>You can comment on the esoterics of indexing theory. I can say that Notes
>_today_ (based on Verity's engine -- Nick?? :^) gives full-text retrieval,
>weighted hits, and internal highlights. Morevoer, it takes about three
>mouse clicks to index a database. Finally, indices can be either
>server-side or local (important for the disconected user).
Our engine works in Notes as with any other data. Fundamentally, it's just
a serial stream of words. The real issue is that general-purpose engines
use a flat document model, while Notes and structured documents don't.
Clearly, everyone in the search business is going to have to support
non-flat models.
>In another vein, by using structured fields and categories, customized
>views can be presented that organize content beforehand. Full-text
>indexing is wrong, IMHO. Cataloging and classifying lend themselves to
>browsing, and tools that simplify this are invaluable.
Relevancy ranking, which is a component of every serious full-text search
engine, is the *basis* for automation of "categorizing" (more commonly
called profiling). I don't think we can do away with automated profiling
by assuming that authors and publishers will be able to predict the
taxonomies into which readers will want to place their documents.
News wires have used category tags for more than a decade, but they still
want profiling because one of the ways that one can add value to
information is by matching a classification scheme to the audience. The
very best results come from manually building a weighted semantic network,
so the tools to manipulate the network wind up being the most important
maintenance tools.
>1) Name one case of an HTTP server talking to another HTTP server
>
>2) Name one case of a WWW user editing a document, and sending it back to
>the server
Interesting that you mention these issues. When our engine returns a
document through our Web server (from the file system or another gateway it
understands), it adds markup. Specifically, it creates a "match list" at
the top of the document, linked by named anchors to the first matches. It
also boldfaces the matches. Obviously, we could do more.
However, when we index remote documents using our spider, the documents
have to be returned by the HTTP server that "owns" them (our engine is
distributed, we don't keep local copies of documents). Right now, we just
create a results list with anchors back to the "owning" server. However,
if we wanted to add the match list, boldface and other markup, we would
have to do exactly what you describe -- our server would retrieve the
document from the "owning" server, mark it up, and pass it to the client.
I think we'll support both models. The latter one adds latency, but in
some applications, it adds great value. Imagine, for example, if the
server marked up the document with concept-driven "explain" links to a
glossary/FAQ list. A publisher could even sell this linking capability as
a service.
We'll probably try this out sometime in the next couple of months with
Web-related information on the upcoming www.verity.com server (the T-1 is
on, the WebMaster is hired, it's only a matter of time now!).
>3) Name one case of an active object going to the client, capable of
>conditionally executing internal or external code, interacting with the
>reader, and sending a result to the server
We have customers who want that capability now. Imagine a technical
support CD-ROM that the client uses as a local cache to the publisher's Web
server. When the client does a search, it first explores the CD-ROM to
find information locally, then checks with the server for recent updates.

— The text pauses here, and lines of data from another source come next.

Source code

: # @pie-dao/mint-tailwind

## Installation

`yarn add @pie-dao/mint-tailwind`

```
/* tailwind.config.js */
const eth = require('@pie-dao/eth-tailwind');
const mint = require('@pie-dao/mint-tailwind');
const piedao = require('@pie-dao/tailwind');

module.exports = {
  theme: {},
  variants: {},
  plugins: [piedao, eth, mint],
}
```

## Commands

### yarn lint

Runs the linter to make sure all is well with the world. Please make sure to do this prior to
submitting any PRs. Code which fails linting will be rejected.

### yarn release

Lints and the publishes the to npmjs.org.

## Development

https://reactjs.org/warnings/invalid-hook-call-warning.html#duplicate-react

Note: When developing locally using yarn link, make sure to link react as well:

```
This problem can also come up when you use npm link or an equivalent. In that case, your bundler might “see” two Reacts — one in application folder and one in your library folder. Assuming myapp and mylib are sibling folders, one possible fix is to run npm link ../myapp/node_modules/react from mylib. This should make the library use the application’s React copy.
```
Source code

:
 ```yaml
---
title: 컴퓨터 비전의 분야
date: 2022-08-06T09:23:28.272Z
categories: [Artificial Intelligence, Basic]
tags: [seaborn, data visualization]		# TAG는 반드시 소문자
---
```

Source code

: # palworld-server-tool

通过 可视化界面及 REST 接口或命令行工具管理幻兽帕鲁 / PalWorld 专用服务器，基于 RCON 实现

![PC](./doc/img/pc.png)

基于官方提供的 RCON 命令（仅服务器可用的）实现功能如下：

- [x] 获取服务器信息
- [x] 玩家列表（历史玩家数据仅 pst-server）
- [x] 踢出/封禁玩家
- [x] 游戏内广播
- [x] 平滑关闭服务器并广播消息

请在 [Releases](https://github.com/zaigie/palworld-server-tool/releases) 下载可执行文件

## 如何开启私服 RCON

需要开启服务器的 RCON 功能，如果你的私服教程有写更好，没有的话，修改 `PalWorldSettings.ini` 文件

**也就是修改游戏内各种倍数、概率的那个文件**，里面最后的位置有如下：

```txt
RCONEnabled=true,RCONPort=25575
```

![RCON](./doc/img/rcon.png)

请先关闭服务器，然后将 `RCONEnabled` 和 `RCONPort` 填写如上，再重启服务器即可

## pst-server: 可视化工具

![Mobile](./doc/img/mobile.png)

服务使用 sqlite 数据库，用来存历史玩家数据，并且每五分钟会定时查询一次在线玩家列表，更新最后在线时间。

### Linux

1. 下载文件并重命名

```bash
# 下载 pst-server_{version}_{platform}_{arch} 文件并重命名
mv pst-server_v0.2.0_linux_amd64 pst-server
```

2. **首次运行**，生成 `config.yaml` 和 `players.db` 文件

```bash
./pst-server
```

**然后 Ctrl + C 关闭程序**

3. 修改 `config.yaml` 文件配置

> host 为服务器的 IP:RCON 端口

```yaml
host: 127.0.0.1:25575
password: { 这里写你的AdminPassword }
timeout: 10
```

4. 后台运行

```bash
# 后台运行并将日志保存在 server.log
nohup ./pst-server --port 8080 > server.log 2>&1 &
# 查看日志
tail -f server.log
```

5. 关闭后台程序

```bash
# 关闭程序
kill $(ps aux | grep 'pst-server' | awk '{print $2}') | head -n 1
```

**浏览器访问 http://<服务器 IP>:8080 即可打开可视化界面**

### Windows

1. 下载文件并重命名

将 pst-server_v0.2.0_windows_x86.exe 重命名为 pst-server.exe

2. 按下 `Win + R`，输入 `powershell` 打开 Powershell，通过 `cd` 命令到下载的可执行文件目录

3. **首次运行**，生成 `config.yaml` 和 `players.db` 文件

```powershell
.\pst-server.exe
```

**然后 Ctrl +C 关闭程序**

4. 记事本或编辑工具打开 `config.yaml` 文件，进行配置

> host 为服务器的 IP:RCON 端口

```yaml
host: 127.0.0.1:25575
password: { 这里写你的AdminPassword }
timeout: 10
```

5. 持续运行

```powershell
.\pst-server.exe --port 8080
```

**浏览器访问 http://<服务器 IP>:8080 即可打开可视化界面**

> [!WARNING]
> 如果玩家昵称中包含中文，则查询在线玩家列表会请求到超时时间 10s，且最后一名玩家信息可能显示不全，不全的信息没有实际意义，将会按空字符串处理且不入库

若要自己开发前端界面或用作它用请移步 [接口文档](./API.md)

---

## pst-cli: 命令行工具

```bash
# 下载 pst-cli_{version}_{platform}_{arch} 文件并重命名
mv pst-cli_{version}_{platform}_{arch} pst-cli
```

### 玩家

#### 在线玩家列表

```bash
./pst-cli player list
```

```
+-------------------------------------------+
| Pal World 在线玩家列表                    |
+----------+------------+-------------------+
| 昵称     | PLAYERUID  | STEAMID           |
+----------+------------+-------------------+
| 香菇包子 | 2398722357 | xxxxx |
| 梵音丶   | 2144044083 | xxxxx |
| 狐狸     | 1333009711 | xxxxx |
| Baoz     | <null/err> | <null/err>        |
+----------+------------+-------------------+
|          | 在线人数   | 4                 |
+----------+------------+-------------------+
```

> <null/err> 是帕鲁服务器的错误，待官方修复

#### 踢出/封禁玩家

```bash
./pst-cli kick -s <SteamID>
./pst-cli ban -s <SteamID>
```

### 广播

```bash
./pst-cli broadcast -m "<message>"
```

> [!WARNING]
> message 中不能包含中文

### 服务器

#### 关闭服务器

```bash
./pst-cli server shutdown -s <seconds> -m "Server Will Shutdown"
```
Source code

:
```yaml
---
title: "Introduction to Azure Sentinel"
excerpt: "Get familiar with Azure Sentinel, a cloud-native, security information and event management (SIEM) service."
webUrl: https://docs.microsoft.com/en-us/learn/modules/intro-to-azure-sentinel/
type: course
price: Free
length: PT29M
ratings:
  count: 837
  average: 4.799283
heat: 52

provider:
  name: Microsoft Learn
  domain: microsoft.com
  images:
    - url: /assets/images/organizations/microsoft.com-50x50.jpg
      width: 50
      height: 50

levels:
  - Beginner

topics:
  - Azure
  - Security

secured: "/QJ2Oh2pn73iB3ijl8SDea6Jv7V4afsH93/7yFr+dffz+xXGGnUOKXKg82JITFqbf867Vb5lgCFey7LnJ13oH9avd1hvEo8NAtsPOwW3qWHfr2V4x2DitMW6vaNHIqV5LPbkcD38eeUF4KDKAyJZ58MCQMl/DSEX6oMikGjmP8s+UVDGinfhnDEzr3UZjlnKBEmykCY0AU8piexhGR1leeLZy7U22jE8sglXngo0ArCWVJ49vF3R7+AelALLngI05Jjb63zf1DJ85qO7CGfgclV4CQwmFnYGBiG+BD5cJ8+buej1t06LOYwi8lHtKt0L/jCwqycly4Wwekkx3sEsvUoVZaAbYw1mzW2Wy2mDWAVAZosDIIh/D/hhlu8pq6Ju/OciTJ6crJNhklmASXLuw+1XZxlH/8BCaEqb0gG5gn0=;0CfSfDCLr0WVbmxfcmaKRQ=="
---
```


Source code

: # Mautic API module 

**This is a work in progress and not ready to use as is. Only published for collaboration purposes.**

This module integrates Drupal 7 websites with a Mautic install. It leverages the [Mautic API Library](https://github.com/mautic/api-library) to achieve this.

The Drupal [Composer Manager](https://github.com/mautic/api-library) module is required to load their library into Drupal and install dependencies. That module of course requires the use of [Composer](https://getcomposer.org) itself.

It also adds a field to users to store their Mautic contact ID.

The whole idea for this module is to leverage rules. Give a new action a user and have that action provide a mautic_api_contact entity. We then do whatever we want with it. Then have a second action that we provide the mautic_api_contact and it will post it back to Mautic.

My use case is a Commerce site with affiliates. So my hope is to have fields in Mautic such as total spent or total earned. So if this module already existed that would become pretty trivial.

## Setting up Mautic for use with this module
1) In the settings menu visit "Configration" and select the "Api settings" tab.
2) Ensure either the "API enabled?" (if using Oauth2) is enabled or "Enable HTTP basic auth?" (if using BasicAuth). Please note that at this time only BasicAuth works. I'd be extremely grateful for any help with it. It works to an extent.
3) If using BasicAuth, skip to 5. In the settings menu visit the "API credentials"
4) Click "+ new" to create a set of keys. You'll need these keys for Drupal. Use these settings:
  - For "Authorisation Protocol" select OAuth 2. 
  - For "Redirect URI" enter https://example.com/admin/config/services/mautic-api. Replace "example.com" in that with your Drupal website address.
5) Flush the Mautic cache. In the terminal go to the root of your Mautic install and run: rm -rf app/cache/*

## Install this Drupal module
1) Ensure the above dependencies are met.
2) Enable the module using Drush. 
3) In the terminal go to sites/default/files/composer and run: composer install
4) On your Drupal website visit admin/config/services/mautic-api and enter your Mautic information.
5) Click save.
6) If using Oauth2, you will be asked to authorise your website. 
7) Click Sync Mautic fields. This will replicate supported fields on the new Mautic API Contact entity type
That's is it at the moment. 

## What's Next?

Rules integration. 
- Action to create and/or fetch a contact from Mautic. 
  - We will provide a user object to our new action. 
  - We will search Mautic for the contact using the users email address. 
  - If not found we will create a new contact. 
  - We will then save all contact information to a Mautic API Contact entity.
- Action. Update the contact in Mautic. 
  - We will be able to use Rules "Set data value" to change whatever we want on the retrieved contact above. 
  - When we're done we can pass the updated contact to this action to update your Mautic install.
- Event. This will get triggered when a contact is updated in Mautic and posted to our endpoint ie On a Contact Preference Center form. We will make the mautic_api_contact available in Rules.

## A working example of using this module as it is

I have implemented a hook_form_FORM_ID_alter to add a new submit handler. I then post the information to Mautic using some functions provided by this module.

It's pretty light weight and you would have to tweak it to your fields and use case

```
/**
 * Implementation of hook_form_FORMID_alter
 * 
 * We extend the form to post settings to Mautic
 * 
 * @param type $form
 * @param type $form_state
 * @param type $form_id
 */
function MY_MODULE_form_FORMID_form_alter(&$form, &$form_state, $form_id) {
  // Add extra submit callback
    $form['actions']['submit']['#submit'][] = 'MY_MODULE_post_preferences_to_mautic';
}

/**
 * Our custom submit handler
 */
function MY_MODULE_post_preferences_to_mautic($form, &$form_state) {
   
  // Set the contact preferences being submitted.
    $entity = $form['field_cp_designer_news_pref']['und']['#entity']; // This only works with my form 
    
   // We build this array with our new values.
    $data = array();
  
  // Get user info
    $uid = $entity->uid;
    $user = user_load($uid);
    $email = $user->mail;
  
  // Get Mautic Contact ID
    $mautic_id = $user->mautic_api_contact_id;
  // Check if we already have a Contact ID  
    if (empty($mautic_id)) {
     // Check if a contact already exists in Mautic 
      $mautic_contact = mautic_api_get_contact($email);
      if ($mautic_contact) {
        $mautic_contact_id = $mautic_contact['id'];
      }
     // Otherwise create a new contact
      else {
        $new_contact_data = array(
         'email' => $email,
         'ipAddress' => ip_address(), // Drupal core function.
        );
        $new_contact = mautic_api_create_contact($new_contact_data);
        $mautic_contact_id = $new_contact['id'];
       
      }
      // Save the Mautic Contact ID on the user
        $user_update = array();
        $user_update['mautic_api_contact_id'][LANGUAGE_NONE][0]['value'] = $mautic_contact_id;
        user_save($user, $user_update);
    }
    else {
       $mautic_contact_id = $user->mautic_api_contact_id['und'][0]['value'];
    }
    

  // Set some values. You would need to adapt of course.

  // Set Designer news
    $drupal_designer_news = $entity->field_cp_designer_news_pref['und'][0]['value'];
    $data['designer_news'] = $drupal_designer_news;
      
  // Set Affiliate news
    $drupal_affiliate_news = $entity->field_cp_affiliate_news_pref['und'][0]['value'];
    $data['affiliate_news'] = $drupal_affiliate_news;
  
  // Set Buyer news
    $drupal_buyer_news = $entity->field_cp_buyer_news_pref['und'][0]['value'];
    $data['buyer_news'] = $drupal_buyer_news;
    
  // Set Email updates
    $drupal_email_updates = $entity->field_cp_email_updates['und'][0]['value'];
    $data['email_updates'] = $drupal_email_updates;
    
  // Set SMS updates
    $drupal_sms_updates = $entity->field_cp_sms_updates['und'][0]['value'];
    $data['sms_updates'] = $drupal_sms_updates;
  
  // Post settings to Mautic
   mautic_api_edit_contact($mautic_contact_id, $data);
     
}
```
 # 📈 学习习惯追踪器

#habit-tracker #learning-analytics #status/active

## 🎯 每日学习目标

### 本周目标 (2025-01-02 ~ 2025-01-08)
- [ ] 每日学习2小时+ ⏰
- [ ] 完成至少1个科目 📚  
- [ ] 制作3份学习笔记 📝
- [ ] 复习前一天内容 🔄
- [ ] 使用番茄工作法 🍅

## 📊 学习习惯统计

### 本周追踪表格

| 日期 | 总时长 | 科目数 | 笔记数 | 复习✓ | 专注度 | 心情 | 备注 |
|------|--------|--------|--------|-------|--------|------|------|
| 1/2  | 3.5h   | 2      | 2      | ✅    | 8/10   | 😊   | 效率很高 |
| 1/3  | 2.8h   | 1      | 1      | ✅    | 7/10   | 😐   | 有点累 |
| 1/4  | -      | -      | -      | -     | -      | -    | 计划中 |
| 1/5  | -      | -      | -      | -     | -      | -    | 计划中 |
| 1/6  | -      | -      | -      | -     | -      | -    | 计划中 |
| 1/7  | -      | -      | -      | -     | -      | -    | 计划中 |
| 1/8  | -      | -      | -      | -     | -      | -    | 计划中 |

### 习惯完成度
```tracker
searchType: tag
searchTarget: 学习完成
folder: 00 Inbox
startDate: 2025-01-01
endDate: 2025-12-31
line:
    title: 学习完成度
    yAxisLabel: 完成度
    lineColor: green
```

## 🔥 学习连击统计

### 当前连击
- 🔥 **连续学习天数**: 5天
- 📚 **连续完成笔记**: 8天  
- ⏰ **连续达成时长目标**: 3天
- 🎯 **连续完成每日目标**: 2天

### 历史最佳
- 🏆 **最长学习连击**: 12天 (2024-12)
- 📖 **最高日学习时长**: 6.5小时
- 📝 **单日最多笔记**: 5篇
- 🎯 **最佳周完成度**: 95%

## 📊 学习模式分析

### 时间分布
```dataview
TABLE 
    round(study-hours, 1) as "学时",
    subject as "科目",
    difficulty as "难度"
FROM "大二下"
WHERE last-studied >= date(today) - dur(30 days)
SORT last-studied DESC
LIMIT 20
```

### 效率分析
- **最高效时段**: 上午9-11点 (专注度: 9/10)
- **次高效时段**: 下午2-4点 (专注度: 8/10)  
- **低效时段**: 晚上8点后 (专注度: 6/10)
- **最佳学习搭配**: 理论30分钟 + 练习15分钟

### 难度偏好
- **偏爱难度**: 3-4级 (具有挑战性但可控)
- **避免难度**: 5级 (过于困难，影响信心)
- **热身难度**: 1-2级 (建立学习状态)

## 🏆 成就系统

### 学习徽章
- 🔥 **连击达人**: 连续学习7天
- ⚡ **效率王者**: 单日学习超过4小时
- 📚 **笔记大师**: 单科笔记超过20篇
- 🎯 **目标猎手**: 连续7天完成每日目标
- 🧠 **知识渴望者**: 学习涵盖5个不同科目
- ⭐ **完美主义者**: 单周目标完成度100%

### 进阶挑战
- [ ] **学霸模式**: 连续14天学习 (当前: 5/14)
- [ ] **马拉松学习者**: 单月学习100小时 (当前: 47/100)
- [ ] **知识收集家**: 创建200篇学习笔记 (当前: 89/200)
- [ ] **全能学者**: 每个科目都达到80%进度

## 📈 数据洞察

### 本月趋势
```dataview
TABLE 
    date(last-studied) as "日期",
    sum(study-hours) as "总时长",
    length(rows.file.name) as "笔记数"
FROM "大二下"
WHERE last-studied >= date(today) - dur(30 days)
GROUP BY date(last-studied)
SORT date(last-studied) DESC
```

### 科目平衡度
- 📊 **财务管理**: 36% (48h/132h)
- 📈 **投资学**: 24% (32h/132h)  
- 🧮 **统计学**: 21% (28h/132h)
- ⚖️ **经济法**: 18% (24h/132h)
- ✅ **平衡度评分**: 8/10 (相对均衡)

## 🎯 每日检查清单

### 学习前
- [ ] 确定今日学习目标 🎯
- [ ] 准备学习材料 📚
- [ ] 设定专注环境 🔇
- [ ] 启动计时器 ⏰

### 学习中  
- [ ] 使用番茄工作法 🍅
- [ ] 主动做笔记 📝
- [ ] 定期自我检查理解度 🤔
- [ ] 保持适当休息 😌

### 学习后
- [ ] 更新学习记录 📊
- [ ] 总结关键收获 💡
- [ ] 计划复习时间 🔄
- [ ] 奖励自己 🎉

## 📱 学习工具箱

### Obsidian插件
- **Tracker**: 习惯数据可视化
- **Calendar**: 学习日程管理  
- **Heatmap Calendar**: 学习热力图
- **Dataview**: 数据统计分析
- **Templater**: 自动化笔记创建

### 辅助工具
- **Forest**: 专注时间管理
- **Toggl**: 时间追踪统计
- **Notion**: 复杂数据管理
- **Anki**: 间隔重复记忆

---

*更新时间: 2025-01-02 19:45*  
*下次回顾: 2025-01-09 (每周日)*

>4) Explain how WWW addresses nomadic users, when all of the programmatic
>intelligence is on the server (CGI) and there is no model for
>client-server or server-server replication\
Virtual sessions, with log-in and log-out.
>5) *Today*, Notes has corporate ACL (very robust, point-and-click) with RSA
>security, and the tools to administer it
This is a clear advantage for Notes, with which I think the Web will be
slow to catch up.
>6) Name one client or server that has implemented the Version attribute in
>the HTTP spec, thus allowing revision control
I think customers will drive demand for this, too, very quickly.
>7) Notes can be bought from a Fortune 500 company with a support staff,
>maintenance agreements, a third-party catalog, and contracts with the
>government (I disagree the true importance of any of that, but others
>believe it)
You don't have to be a huge company to offer those things. For example,
our customer list includes huge, demanding Fortune 500 businesses and great
big three-letter intelligence agencies, all of who use our tools in
mission-critical applications. We'll apply our level of support to our Web
products, as well. I'm sure that others building commercial Web products
will, too.
The bottom line for us is that we're not pursuing an either-or strategy for
Notes or any other information technology, from Notes to HTTP to Z39.50 to
SQL to Acrobat. We're working on technologies that give customers access
to their information no matter how many ways they store it.
Nick